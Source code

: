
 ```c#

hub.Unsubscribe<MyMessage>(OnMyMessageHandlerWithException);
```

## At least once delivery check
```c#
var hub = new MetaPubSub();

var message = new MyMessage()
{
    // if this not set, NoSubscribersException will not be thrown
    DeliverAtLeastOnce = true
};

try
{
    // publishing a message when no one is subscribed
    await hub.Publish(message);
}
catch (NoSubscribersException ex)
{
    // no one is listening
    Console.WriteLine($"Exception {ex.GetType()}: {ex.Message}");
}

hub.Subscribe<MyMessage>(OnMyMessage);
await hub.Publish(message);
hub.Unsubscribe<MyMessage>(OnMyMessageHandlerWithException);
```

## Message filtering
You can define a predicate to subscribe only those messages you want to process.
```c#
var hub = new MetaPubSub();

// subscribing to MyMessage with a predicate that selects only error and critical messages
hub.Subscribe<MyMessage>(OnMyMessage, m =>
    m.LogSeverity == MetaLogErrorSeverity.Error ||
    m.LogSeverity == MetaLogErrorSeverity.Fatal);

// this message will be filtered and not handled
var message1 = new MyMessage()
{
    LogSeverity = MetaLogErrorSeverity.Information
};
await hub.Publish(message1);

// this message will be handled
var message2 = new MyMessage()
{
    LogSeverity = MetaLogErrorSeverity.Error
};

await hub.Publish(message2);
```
# # # #
Instructions to follow: What is needed is a word-for-word copy of the material above.

Solution to this problem:
Source code

:
 ```c#

hub.Unsubscribe<MyMessage>(OnMyMessageHandlerWithException);
```

## At least once delivery check
```c#
var hub = new MetaPubSub();

var message = new MyMessage()
{
    // if this not set, NoSubscribersException will not be thrown
    DeliverAtLeastOnce = true
};

try
{
    // publishing a message when no one is subscribed
    await hub.Publish(message);
}
catch (NoSubscribersException ex)
{
    // no one is listening
    Console.WriteLine($"Exception {ex.GetType()}: {ex.Message}");
}

hub.Subscribe<MyMessage>(OnMyMessage);
await hub.Publish(message);
hub.Unsubscribe<MyMessage>(OnMyMessageHandlerWithException);
```

## Message filtering
You can define a predicate to subscribe only those messages you want to process.
```c#
var hub = new MetaPubSub();

// subscribing to MyMessage with a predicate that selects only error and critical messages
hub.Subscribe<MyMessage>(OnMyMessage, m =>
    m.LogSeverity == MetaLogErrorSeverity.Error ||
    m.LogSeverity == MetaLogErrorSeverity.Fatal);

// this message will be filtered and not handled
var message1 = new MyMessage()
{
    LogSeverity = MetaLogErrorSeverity.Information
};
await hub.Publish(message1);

// this message will be handled
var message2 = new MyMessage()
{
    LogSeverity = MetaLogErrorSeverity.Error
};

await hub.Publish(message2);
```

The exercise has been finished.